5 of my villagers will be permanent, the other 5 will be ones that randomly move into my town -- not by my hand at resetting. And if they want to leave, the exit fee is a picture of themselves.


----------



## Starlight (Aug 30, 2013)

Town Policy:

Once you're here you never leave.


----------



## Leebles (Aug 30, 2013)

The only villagers I have that I won't keep are Egbert, Moose, and Gladys. There's really nothing wrong with Gladys, but she /is/ one of three different Normal villagers. That's too much Normal.


----------



## TeddysMama711 (Aug 30, 2013)

The only ones I would keep at the moment would be Pietro, Bob and Flora. Prince just asked to move and I said no, but hesitated a bit. I love him but barely ever see him to talk to him lol.


----------



## missmew (Aug 30, 2013)

I'm not letting anyone leave soon. Probably eventually I will, but not soon.


----------



## greywizard06 (Aug 30, 2013)

I think with my current villagers I may let one or two go but they will probably end up in my other town and back in my dream town.  I just want to reset their house location.  XD


----------



## Orieii (Jul 7, 2015)

_Dug up from the grave.._

I'm curious to know how long eveybody has kept their dream villagers. It's been a little over 2 years since I joined TBT and since ACNL released here in the US. I am honestly shocked that I managed to keep all my dream villagers from moving away for so long. I did lose a couple of villagers from TTing and inactivity, but luckily they weren't major dreamies. If one of my dreamies were to move away I'd feel heartbroken because they've been with me since the beginning. 

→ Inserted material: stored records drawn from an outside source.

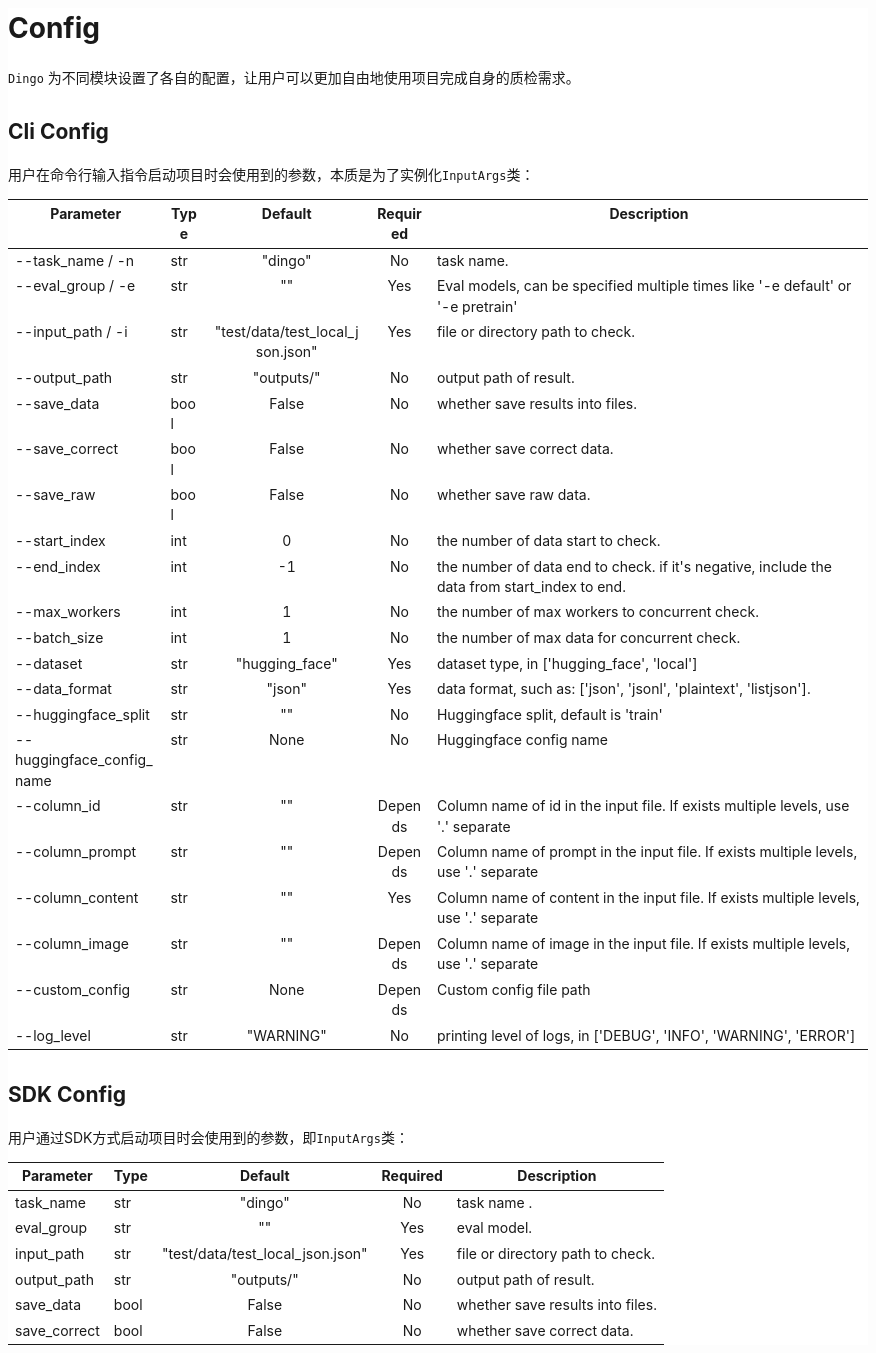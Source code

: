 # Config

`Dingo` 为不同模块设置了各自的配置，让用户可以更加自由地使用项目完成自身的质检需求。

## Cli Config

用户在命令行输入指令启动项目时会使用到的参数，本质是为了实例化`InputArgs`类：

| Parameter                 | Type |             Default              | Required | Description                                                                                  |
|---------------------------|------|:--------------------------------:|:--------:|----------------------------------------------------------------------------------------------|
| --task_name / -n          | str  |             "dingo"              |    No    | task name.                                                                                   |
| --eval_group / -e         | str  |                ""                |   Yes    | Eval models, can be specified multiple times like '-e default' or '-e pretrain'              |
| --input_path / -i         | str  | "test/data/test_local_json.json" |   Yes    | file or directory path to check.                                                             |
| --output_path             | str  |            "outputs/"            |    No    | output path of result.                                                                       |
| --save_data               | bool |              False               |    No    | whether save results into files.                                                             |
| --save_correct            | bool |              False               |    No    | whether save correct data.                                                                   |
| --save_raw                | bool |              False               |    No    | whether save raw data.                                                                       |
| --start_index             | int  |                0                 |    No    | the number of data start to check.                                                           |
| --end_index               | int  |                -1                |    No    | the number of data end to check. if it's negative, include the data from start_index to end. |
| --max_workers             | int  |                1                 |    No    | the number of max workers to concurrent check.                                               |
| --batch_size              | int  |                1                 |    No    | the number of max data for concurrent check.                                                 |
| --dataset                 | str  |          "hugging_face"          |   Yes    | dataset type, in ['hugging_face', 'local']                                                   |
| --data_format             | str  |              "json"              |   Yes    | data format, such as: ['json', 'jsonl', 'plaintext', 'listjson'].                            |
| --huggingface_split       | str  |                ""                |    No    | Huggingface split, default is 'train'                                                        |
| --huggingface_config_name | str  |               None               |    No    | Huggingface config name                                                                      |
| --column_id               | str  |                ""                | Depends  | Column name of id in the input file. If exists multiple levels, use '.' separate             |
| --column_prompt           | str  |                ""                | Depends  | Column name of prompt in the input file. If exists multiple levels, use '.' separate         |
| --column_content          | str  |                ""                |   Yes    | Column name of content in the input file. If exists multiple levels, use '.' separate        |
| --column_image            | str  |                ""                | Depends  | Column name of image in the input file. If exists multiple levels, use '.' separate          |
| --custom_config           | str  |               None               | Depends  | Custom config file path                                                                      |
| --log_level               | str  |            "WARNING"             |    No    | printing level of logs, in ['DEBUG', 'INFO', 'WARNING', 'ERROR']                             |

 ## SDK Config

用户通过SDK方式启动项目时会使用到的参数，即`InputArgs`类：

| Parameter               | Type                  |             Default              | Required | Description                                                                                  |
|-------------------------|-----------------------|:--------------------------------:|:--------:|----------------------------------------------------------------------------------------------|
| task_name               | str                   |             "dingo"              |    No    | task name .                                                                                  |
| eval_group              | str                   |                ""                |   Yes    | eval model.                                                                                  |
| input_path              | str                   | "test/data/test_local_json.json" |   Yes    | file or directory path to check.                                                             |
| output_path             | str                   |            "outputs/"            |    No    | output path of result.                                                                       |
| save_data               | bool                  |              False               |    No    | whether save results into files.                                                             |
| save_correct            | bool                  |              False               |    No    | whether save correct data.                                                                   |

Okay, question time  How long have you had your first dreamie? Do you plan on keeping him/ her forever? 
What would you do if he/ she moved out? TT^TT


----------



## Eve (Jul 7, 2015)

I'm probably gonna keep my dreamies.


----------



## HopeForHyrule (Jul 7, 2015)

Considering how long it's taking me to get my dream villagers, they're staying forever.


----------



## Orieii (Jul 7, 2015)

Flutterlove said:


> Considering how long it's taking me to get my dream villagers, they're staying forever.

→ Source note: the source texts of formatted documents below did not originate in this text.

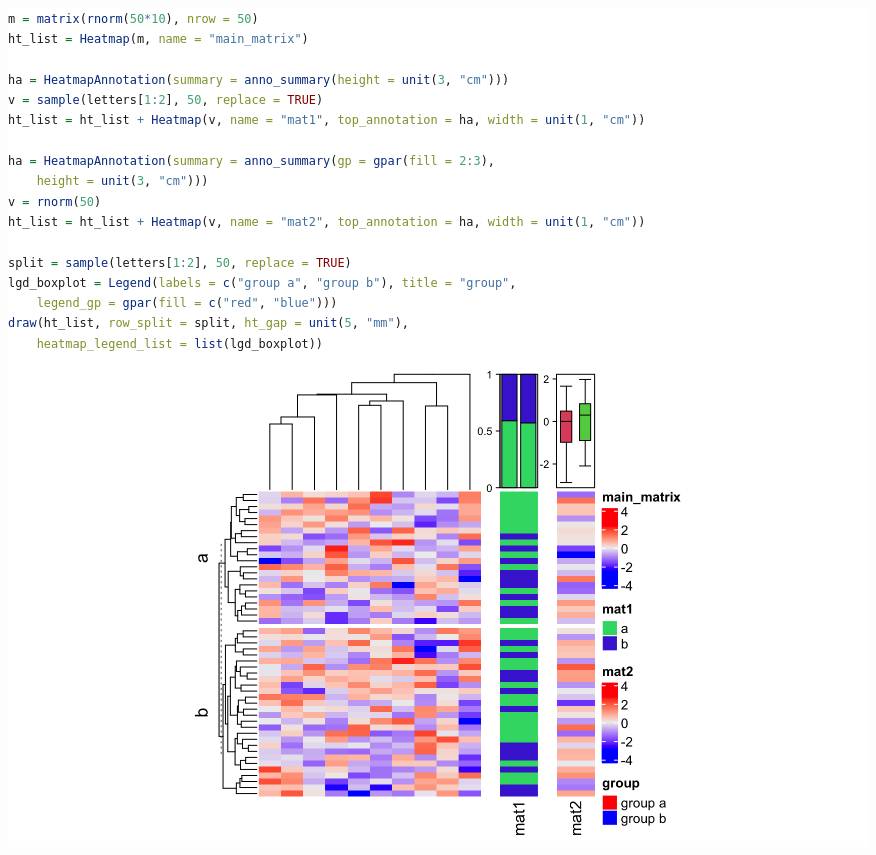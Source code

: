
```r
m = matrix(rnorm(50*10), nrow = 50)
ht_list = Heatmap(m, name = "main_matrix")

ha = HeatmapAnnotation(summary = anno_summary(height = unit(3, "cm")))
v = sample(letters[1:2], 50, replace = TRUE)
ht_list = ht_list + Heatmap(v, name = "mat1", top_annotation = ha, width = unit(1, "cm"))

ha = HeatmapAnnotation(summary = anno_summary(gp = gpar(fill = 2:3), 
    height = unit(3, "cm")))
v = rnorm(50)
ht_list = ht_list + Heatmap(v, name = "mat2", top_annotation = ha, width = unit(1, "cm"))

split = sample(letters[1:2], 50, replace = TRUE)
lgd_boxplot = Legend(labels = c("group a", "group b"), title = "group",
    legend_gp = gpar(fill = c("red", "blue")))
draw(ht_list, row_split = split, ht_gap = unit(5, "mm"), 
    heatmap_legend_list = list(lgd_boxplot))
```

<img src="03-heatmap_annotations_files/figure-html/unnamed-chunk-212-1.png" width="499.2" style="display: block; margin: auto;" />
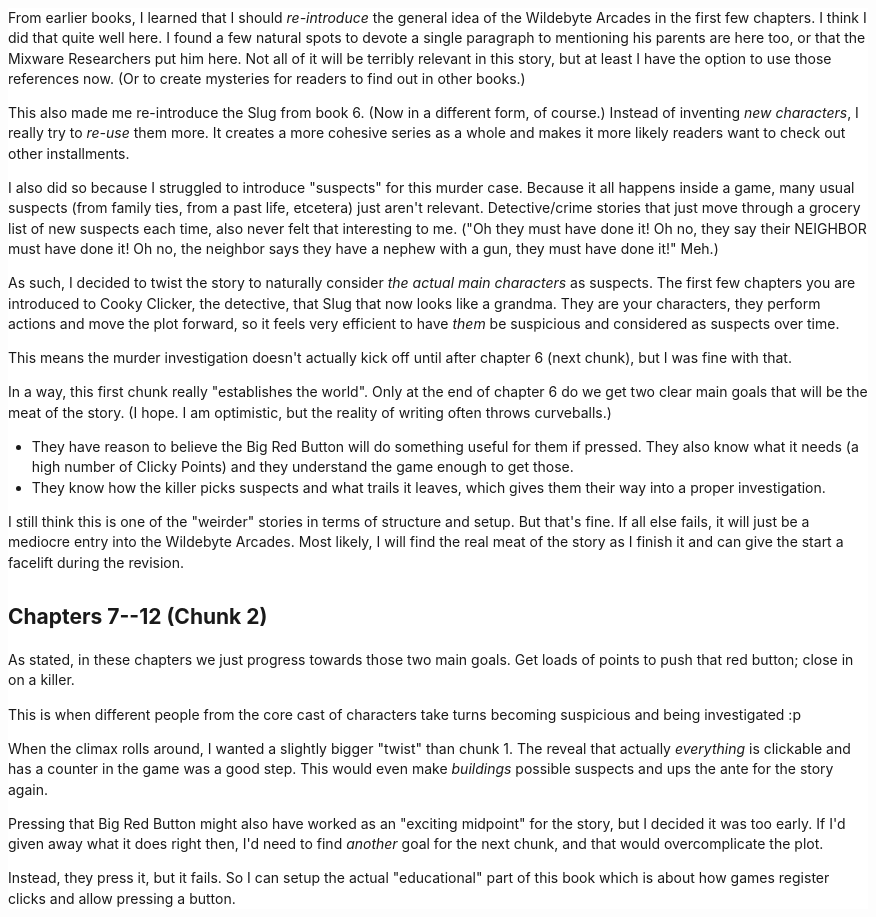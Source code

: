 From earlier books, I learned that I should _re-introduce_ the general idea of the Wildebyte Arcades in the first few chapters. I think I did that quite well here. I found a few natural spots to devote a single paragraph to mentioning his parents are here too, or that the Mixware Researchers put him here. Not all of it will be terribly relevant in this story, but at least I have the option to use those references now. (Or to create mysteries for readers to find out in other books.)

This also made me re-introduce the Slug from book 6. (Now in a different form, of course.) Instead of inventing _new characters_, I really try to _re-use_ them more. It creates a more cohesive series as a whole and makes it more likely readers want to check out other installments. 

I also did so because I struggled to introduce "suspects" for this murder case. Because it all happens inside a game, many usual suspects (from family ties, from a past life, etcetera) just aren't relevant. Detective/crime stories that just move through a grocery list of new suspects each time, also never felt that interesting to me. ("Oh they must have done it! Oh no, they say their NEIGHBOR must have done it! Oh no, the neighbor says they have a nephew with a gun, they must have done it!" Meh.)

As such, I decided to twist the story to naturally consider _the actual main characters_ as suspects. The first few chapters you are introduced to Cooky Clicker, the detective, that Slug that now looks like a grandma. They are your characters, they perform actions and move the plot forward, so it feels very efficient to have _them_ be suspicious and considered as suspects over time.

This means the murder investigation doesn't actually kick off until after chapter 6 (next chunk), but I was fine with that. 

In a way, this first chunk really "establishes the world". Only at the end of chapter 6 do we get two clear main goals that will be the meat of the story. (I hope. I am optimistic, but the reality of writing often throws curveballs.)
* They have reason to believe the Big Red Button will do something useful for them if pressed. They also know what it needs (a high number of Clicky Points) and they understand the game enough to get those.
* They know how the killer picks suspects and what trails it leaves, which gives them their way into a proper investigation.

I still think this is one of the "weirder" stories in terms of structure and setup. But that's fine. If all else fails, it will just be a mediocre entry into the Wildebyte Arcades. Most likely, I will find the real meat of the story as I finish it and can give the start a facelift during the revision.

## Chapters 7--12 (Chunk 2)
As stated, in these chapters we just progress towards those two main goals. Get loads of points to push that red button; close in on a killer.

This is when different people from the core cast of characters take turns becoming suspicious and being investigated :p

When the climax rolls around, I wanted a slightly bigger "twist" than chunk 1. The reveal that actually _everything_ is clickable and has a counter in the game was a good step. This would even make _buildings_ possible suspects and ups the ante for the story again.

Pressing that Big Red Button might also have worked as an "exciting midpoint" for the story, but I decided it was too early. If I'd given away what it does right then, I'd need to find _another_ goal for the next chunk, and that would overcomplicate the plot.

Instead, they press it, but it fails. So I can setup the actual "educational" part of this book which is about how games register clicks and allow pressing a button.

Lol, I know how you feel xD It feels like it took me fovever to get Cookie and Tammy; since they're lower tiers they get autovoided :'c I hope you manage to get all your dreamies soon!


----------



## Heyden (Jul 7, 2015)

All of them are staying, until Canberra gives me all her PWP ideas XD then I'll let Kiki/Mitzi/Rosie in


----------



## HopeForHyrule (Jul 7, 2015)

Orieii said:


> Lol, I know how you feel xD It feels like it took me fovever to get Cookie and Tammy; since they're lower tiers they get autovoided :'c I hope you manage to get all your dreamies soon!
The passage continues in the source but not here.